The museum will reunite local art works held by international collections and present the "wider histories" that the pieces represent, according to a press release from the British Museum.
Adjaye Associates will undertake initial concept and urban planning, and will assemble a team of local professionals to work on the project.
The museum will incorporate the remains of walls, moats and gates of the historic city. Its galleries will draw on traditional courtyard designs, and contain pavilions that allow the exhibits to be "arranged in their pre-colonial context".
As part of the project, an archaeological excavation will take place below the museum itself.

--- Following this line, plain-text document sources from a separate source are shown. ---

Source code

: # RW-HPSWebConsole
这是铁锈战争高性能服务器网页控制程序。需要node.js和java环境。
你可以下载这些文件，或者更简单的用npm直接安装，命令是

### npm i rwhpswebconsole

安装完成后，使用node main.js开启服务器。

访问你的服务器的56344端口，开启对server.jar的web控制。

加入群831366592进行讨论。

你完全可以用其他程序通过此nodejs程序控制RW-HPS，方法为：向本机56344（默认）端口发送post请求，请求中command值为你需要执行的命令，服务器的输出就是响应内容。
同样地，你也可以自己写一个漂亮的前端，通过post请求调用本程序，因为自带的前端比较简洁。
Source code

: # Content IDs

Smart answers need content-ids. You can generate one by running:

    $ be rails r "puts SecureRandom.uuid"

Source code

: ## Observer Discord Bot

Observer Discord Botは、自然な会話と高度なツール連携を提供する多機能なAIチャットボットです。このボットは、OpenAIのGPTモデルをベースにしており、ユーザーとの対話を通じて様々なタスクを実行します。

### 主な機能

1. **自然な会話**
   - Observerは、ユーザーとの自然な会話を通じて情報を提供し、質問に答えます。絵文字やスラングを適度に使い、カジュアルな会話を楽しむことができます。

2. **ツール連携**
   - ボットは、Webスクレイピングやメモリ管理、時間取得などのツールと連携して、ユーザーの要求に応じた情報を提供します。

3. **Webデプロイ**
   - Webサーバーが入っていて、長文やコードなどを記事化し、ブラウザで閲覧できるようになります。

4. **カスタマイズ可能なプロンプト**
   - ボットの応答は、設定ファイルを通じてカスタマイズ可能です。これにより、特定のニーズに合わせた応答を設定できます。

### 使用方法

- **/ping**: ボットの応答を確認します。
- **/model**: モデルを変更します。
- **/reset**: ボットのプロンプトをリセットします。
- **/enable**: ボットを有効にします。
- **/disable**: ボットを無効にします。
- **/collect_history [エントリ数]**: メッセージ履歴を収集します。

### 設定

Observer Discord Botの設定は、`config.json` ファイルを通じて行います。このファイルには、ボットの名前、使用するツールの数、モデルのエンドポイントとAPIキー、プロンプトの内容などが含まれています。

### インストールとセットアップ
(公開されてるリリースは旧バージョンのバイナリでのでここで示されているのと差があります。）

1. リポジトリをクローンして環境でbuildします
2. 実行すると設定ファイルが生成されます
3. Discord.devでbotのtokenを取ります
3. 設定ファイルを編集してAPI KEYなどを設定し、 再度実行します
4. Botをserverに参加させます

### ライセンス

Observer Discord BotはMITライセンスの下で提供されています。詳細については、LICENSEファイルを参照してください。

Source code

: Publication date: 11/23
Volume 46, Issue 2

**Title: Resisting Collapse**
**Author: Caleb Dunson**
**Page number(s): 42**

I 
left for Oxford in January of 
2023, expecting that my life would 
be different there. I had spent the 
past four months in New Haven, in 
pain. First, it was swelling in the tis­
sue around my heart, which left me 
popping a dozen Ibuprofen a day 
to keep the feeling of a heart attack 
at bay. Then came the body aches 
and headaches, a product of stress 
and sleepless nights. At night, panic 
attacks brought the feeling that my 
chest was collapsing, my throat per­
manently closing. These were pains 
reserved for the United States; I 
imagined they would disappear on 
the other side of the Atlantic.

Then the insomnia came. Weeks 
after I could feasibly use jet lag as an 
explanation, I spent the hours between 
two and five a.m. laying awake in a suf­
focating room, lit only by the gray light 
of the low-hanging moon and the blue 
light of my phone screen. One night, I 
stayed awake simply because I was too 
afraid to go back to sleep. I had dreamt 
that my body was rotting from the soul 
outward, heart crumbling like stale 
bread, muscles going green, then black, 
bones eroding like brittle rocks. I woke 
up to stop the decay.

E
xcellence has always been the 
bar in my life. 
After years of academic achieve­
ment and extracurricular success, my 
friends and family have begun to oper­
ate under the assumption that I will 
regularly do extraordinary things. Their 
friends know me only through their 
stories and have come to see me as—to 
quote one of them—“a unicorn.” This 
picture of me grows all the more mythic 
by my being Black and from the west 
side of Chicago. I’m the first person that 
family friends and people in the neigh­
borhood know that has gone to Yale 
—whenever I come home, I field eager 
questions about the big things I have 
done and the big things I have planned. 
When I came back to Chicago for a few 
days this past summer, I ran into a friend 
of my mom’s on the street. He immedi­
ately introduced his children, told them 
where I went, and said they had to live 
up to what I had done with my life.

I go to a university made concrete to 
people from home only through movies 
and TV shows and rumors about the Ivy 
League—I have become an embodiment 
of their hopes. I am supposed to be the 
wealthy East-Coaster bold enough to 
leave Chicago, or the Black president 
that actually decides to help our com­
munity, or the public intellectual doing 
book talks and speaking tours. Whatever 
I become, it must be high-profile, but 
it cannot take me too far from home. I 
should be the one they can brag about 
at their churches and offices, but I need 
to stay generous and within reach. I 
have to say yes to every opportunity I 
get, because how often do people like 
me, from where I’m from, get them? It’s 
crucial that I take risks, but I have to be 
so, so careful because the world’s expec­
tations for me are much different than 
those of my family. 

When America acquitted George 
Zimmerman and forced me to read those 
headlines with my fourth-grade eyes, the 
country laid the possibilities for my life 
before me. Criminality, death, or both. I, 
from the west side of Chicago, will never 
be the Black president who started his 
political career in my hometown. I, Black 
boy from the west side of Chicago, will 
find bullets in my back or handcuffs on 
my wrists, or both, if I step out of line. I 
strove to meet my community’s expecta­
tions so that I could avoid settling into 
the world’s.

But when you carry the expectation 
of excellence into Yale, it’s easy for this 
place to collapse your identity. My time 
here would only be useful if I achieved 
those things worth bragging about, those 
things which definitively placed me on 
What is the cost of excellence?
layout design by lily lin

The British Museum has previously been accused of being the "world’s largest receivers of stolen property". Its collection includes the "Benin Bronzes", which will be displayed in new building alongside contemporary artworks.
The Benin Bronzes (Minacarson/Dreamstime)
The project also aims to "engage in new forms of cultural exchange and understanding" concerning the invasion and destruction of Benin City by British forces in 1897, through interaction with local communities and young people with workshops, publications, and talks.
David Adjaye, said: "I am humbled and deeply inspired to design the museum, a project that will establish a new paradigm for Africa. From an initial glance at the preliminary design concept, one might believe this is a traditional museum but, really, what we are proposing is an undoing of the objectification that has happened in the West through full reconstruction.
"Applying our research into Benin’s extraordinary ruins, the city’s orthogonal walls and its courtyard networks, the museum design reconstructs the inhabitation of these forms as pavilions that enable the recontextualisation of artefacts."
Top image courtesy of Adjaye Associates
I lived and worked in Nigeria from 1970 to 1972, just after the Biafran war.
I had great pleasure in visiting the Nigerian National Museum in Lagos, near the disused Parliament building. The bronze heads from Ile-Ife and the bronze plaques from Benin are remarquable works of art from times preceding the first arrival of Europeans. I understand that most of those artefacts have since been pillaged and dispersed.
It is to be hoped that the projected new museum building will be securely protected. It would be regrettable if the British Museum were to donate their own marvellous collection of Benin bronzes, only to see them subsequently stolen.